*Directions for this task:* In the records below, find the line containing "Should we let". Restate it and all the lines after it exactly, and omit the rest.

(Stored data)
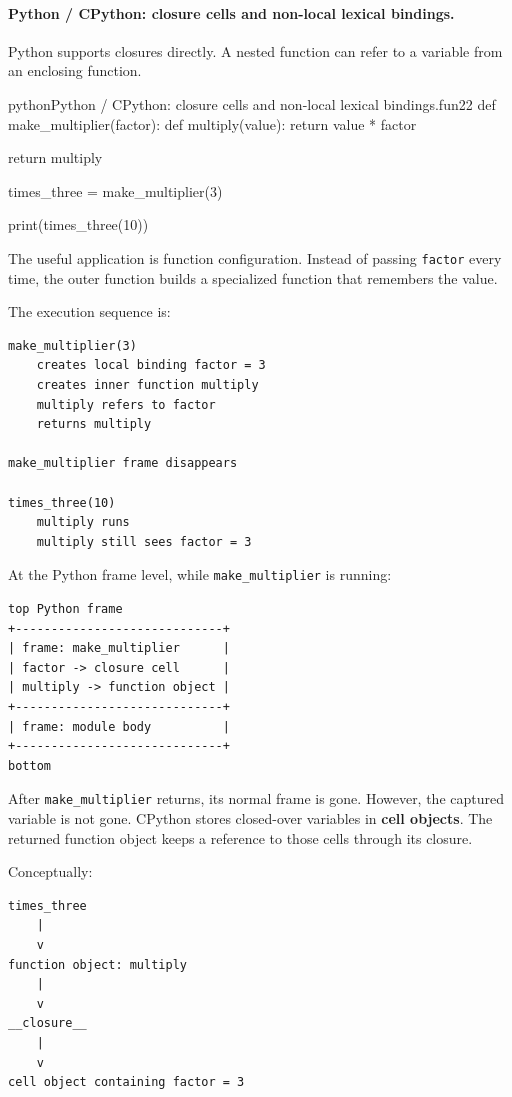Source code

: \documentclass[a4paper,twoside]{report}
\begin{document}
\paragraph{Python / CPython: closure cells and non-local lexical bindings.}

Python supports closures directly. A nested function can refer to a variable from an enclosing function.

\begin{codebox}[]{python}{Python / CPython: closure cells and non-local lexical bindings.}{fun22}
def make_multiplier(factor):
    def multiply(value):
        return value * factor

    return multiply


times_three = make_multiplier(3)

print(times_three(10))
\end{codebox}


The useful application is function configuration. Instead of passing \texttt{factor} every time, the outer function builds a specialized function that remembers the value.

The execution sequence is:

\begin{verbatim}
make_multiplier(3)
    creates local binding factor = 3
    creates inner function multiply
    multiply refers to factor
    returns multiply

make_multiplier frame disappears

times_three(10)
    multiply runs
    multiply still sees factor = 3
\end{verbatim}

At the Python frame level, while \texttt{make\_multiplier} is running:

\begin{verbatim}
top Python frame
+-----------------------------+
| frame: make_multiplier      |
| factor -> closure cell      |
| multiply -> function object |
+-----------------------------+
| frame: module body          |
+-----------------------------+
bottom
\end{verbatim}

After \texttt{make\_multiplier} returns, its normal frame is gone. However, the captured variable is not gone. CPython stores closed-over variables in \textbf{cell objects}. The returned function object keeps a reference to those cells through its closure.

Conceptually:

\begin{verbatim}
times_three
    |
    v
function object: multiply
    |
    v
__closure__
    |
    v
cell object containing factor = 3
\end{verbatim}
\end{document}
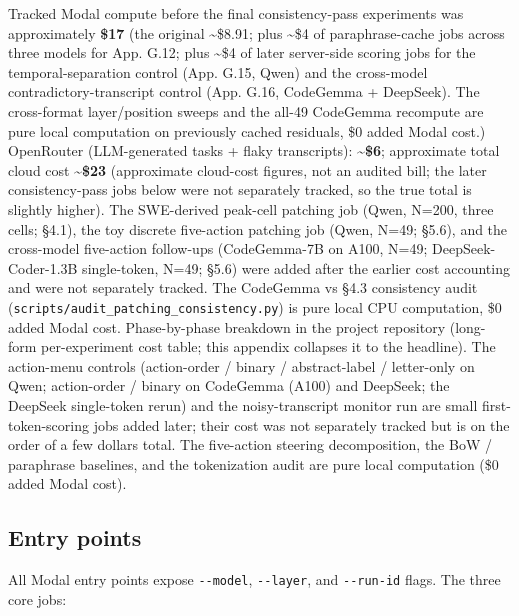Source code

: \documentclass[
  11pt,
  a4paper]{article}
\begin{document}
Tracked Modal compute before the final consistency-pass experiments was
approximately \textbf{\$17} (the original \textasciitilde\$8.91; plus
\textasciitilde\$4 of paraphrase-cache jobs across three models for App.
G.12; plus \textasciitilde\$4 of later server-side scoring jobs for the
temporal-separation control (App. G.15, Qwen) and the cross-model
contradictory-transcript control (App. G.16, CodeGemma + DeepSeek). The
cross-format layer/position sweeps and the all-49 CodeGemma recompute
are pure local computation on previously cached residuals, \$0 added
Modal cost.) OpenRouter (LLM-generated tasks + flaky transcripts):
\textbf{\textasciitilde\$6}; approximate total cloud cost
\textbf{\textasciitilde\$23} (approximate cloud-cost figures, not an
audited bill; the later consistency-pass jobs below were not separately
tracked, so the true total is slightly higher). The SWE-derived
peak-cell patching job (Qwen, N=200, three cells; \S{}4.1), the toy
discrete five-action patching job (Qwen, N=49; \S{}5.6), and the
cross-model five-action follow-ups (CodeGemma-7B on A100, N=49;
DeepSeek-Coder-1.3B single-token, N=49; \S{}5.6) were added after the
earlier cost accounting and were not separately tracked. The CodeGemma
vs \S{}4.3 consistency audit
(\texttt{scripts/audit\_patching\_consistency.py}) is pure local CPU
computation, \$0 added Modal cost. Phase-by-phase breakdown in the
project repository (long-form per-experiment cost table; this appendix
collapses it to the headline). The action-menu controls (action-order /
binary / abstract-label / letter-only on Qwen; action-order / binary on
CodeGemma (A100) and DeepSeek; the DeepSeek single-token rerun) and the
noisy-transcript monitor run are small first-token-scoring jobs added
later; their cost was not separately tracked but is on the order of a
few dollars total. The five-action steering decomposition, the BoW /
paraphrase baselines, and the tokenization audit are pure local
computation (\$0 added Modal cost).

\subsection{Entry points}\label{entry-points}

All Modal entry points expose \texttt{-\/-model}, \texttt{-\/-layer},
and \texttt{-\/-run-id} flags. The three core jobs:
\end{document}
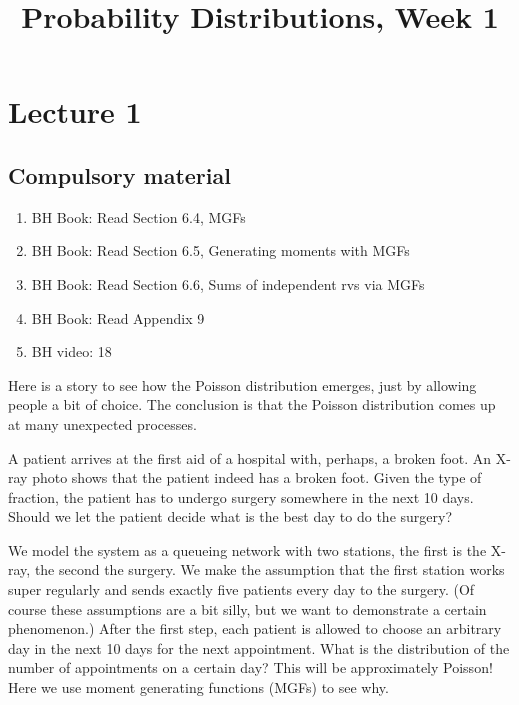 


\title{Probability Distributions, Week 1}


\maketitle

\toccontents

\section{Lecture 1}
\label{sec:lecture-1}


\subsection{Compulsory material}

\begin{enumerate}
\item BH Book: Read Section 6.4, MGFs
\item BH Book: Read Section 6.5, Generating moments with MGFs
\item BH Book: Read Section 6.6, Sums of independent rvs via MGFs
\item BH Book: Read Appendix 9
\item BH video: 18
\end{enumerate}


Here is a story to see how the Poisson distribution emerges, just by allowing people a bit of choice.
The conclusion is that the Poisson distribution comes up at many unexpected processes.

A patient arrives at the first aid of a hospital with, perhaps, a broken foot.
An X-ray photo shows that the patient indeed has a broken foot.
Given the type of fraction, the patient has to undergo surgery somewhere in the next 10 days.
Should we let the patient decide what is the best day to do the surgery?

We model the system as a queueing network with two stations, the first is the X-ray, the second the surgery.
We make the assumption that the first station works super regularly and sends exactly five patients every day to the surgery.
(Of course these assumptions are a bit silly, but we want to demonstrate a certain phenomenon.)
After the first step, each patient is allowed to choose an arbitrary day in the next 10 days for the next appointment.
What is the distribution of the number of appointments on a certain day?
This will be approximately Poisson!
Here we use moment generating functions (MGFs) to see why.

*Output of the exercise:*
Should we let the patient decide what is the best day to do the surgery?

We model the system as a queueing network with two stations, the first is the X-ray, the second the surgery.
We make the assumption that the first station works super regularly and sends exactly five patients every day to the surgery.
(Of course these assumptions are a bit silly, but we want to demonstrate a certain phenomenon.)
After the first step, each patient is allowed to choose an arbitrary day in the next 10 days for the next appointment.
What is the distribution of the number of appointments on a certain day?
This will be approximately Poisson!
Here we use moment generating functions (MGFs) to see why.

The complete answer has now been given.